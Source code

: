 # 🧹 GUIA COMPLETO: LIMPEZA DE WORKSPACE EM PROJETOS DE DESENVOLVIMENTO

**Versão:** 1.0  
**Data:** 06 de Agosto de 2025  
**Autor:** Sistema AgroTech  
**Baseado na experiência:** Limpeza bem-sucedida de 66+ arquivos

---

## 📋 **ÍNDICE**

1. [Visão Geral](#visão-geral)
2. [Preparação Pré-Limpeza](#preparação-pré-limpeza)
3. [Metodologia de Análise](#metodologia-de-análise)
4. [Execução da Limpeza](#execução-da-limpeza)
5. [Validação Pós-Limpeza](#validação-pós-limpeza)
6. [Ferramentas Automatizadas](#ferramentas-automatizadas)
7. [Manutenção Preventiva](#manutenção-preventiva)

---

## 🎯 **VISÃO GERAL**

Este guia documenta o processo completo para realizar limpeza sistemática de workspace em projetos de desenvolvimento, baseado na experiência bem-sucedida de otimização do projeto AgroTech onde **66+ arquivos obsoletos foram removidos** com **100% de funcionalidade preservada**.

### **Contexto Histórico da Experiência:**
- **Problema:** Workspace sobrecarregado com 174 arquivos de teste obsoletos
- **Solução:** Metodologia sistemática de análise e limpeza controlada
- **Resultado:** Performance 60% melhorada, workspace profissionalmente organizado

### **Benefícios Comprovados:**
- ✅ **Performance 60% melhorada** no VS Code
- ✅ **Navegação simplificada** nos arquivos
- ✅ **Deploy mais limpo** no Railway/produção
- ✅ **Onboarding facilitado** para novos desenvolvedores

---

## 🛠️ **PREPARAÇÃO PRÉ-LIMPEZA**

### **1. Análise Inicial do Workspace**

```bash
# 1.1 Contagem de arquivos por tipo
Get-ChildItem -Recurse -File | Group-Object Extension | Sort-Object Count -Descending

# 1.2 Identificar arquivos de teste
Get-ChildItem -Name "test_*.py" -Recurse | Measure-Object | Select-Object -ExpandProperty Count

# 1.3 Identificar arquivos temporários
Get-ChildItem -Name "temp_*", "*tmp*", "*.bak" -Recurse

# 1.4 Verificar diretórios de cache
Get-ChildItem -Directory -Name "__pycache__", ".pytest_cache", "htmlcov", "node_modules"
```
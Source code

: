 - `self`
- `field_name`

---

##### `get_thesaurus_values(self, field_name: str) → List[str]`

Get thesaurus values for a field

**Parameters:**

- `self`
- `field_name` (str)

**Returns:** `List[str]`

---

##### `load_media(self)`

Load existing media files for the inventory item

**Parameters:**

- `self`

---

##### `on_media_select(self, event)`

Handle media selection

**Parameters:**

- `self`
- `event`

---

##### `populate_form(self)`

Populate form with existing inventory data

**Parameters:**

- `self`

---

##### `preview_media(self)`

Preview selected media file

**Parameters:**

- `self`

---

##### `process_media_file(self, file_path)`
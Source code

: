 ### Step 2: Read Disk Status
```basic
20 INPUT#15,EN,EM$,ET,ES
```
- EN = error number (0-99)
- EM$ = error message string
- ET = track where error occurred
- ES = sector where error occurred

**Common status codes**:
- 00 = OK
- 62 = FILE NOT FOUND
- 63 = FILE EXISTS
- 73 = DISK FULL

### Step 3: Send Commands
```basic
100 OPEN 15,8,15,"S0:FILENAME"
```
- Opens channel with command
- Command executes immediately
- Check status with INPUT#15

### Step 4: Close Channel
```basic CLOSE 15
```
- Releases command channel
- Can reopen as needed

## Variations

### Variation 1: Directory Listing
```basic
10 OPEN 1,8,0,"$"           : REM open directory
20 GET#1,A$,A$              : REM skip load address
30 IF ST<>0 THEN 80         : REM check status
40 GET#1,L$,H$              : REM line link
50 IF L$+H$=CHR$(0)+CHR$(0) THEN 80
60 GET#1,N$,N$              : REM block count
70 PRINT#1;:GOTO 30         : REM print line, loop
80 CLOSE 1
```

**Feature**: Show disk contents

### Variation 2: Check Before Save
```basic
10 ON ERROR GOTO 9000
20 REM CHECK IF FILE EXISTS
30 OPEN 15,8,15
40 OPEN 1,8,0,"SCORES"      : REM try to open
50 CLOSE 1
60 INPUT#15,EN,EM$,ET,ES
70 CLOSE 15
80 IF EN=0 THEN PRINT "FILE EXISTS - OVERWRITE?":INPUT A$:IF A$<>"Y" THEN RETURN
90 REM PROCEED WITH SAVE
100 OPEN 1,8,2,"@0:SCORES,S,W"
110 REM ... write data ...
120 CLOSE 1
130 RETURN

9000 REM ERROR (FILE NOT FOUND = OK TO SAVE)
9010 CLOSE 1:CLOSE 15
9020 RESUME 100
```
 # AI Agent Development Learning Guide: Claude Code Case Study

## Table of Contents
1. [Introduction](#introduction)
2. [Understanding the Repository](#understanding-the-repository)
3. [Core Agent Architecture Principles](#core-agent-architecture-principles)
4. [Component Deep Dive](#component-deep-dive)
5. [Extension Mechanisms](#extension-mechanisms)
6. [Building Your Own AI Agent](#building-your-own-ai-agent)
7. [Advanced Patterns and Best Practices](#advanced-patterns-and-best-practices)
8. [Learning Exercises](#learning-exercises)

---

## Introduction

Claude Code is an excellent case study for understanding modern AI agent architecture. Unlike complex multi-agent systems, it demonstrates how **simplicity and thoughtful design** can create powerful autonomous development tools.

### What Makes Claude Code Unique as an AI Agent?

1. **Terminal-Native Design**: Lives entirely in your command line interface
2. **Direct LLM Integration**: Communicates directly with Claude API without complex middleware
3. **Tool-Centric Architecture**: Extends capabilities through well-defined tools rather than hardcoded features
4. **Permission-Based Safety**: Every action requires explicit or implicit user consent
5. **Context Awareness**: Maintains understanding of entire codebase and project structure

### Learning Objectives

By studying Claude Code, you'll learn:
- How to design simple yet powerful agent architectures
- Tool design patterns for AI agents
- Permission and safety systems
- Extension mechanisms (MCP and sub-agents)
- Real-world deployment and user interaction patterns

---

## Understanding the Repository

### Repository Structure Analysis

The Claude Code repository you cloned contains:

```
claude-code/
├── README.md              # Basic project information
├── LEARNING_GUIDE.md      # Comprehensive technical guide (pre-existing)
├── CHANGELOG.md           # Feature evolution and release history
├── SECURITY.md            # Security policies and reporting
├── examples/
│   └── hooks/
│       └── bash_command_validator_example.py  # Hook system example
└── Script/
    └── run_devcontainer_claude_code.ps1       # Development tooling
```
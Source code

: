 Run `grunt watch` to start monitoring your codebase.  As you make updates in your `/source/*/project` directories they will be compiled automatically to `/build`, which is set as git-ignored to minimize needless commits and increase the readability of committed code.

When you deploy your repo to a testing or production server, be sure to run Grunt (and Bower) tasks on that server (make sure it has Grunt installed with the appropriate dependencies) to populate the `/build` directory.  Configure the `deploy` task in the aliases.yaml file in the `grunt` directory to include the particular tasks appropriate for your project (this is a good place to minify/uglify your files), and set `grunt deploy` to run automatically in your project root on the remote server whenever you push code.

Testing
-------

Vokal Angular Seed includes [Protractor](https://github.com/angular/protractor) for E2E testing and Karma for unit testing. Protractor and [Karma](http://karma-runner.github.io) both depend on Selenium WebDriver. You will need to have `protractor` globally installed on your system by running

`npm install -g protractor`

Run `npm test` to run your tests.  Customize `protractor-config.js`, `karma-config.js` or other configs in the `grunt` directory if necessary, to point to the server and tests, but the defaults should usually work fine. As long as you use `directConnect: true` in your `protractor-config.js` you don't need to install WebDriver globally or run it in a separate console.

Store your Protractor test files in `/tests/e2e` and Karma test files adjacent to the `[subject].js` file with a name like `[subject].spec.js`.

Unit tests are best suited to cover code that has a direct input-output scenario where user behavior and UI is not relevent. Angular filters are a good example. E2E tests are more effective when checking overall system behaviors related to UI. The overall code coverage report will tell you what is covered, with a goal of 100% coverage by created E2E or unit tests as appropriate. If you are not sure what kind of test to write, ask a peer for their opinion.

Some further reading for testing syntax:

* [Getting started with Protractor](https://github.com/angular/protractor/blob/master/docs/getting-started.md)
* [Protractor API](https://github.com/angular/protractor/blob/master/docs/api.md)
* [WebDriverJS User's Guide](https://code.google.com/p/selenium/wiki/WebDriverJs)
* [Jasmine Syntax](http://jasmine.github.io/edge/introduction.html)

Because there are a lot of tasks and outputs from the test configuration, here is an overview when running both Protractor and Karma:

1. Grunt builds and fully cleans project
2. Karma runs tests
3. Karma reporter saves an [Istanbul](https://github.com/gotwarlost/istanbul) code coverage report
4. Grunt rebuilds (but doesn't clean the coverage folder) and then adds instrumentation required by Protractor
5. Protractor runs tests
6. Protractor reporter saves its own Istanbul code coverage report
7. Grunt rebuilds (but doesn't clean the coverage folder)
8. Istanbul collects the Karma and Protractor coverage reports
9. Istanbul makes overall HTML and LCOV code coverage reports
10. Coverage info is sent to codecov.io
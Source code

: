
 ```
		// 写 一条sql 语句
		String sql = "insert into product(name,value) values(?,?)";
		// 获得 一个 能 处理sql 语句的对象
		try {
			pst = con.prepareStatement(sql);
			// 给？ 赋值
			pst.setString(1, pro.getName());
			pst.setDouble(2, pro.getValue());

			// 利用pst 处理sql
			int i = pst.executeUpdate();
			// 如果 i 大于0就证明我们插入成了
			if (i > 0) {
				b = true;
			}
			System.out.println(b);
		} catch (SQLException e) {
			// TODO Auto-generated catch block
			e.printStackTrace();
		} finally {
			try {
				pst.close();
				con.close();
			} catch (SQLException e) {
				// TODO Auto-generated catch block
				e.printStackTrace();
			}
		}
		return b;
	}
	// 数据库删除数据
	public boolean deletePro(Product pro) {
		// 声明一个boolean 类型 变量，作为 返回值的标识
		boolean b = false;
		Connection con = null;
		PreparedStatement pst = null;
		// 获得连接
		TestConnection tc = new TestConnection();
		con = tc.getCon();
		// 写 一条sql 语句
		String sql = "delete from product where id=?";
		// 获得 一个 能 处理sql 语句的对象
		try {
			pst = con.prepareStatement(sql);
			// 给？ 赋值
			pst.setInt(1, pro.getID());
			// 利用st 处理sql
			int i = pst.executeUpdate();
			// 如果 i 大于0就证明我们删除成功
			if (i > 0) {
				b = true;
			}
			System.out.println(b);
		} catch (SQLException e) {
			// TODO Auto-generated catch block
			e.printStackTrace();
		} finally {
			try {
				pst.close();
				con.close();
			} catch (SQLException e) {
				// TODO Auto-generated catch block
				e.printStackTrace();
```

+--

• _Assignment_
Every line of the entries above that holds "running" should be copied out.

• _Written answer_
Vokal Angular Seed includes [Protractor](https://github.com/angular/protractor) for E2E testing and Karma for unit testing. Protractor and [Karma](http://karma-runner.github.io) both depend on Selenium WebDriver. You will need to have `protractor` globally installed on your system by running
Because there are a lot of tasks and outputs from the test configuration, here is an overview when running both Protractor and Karma:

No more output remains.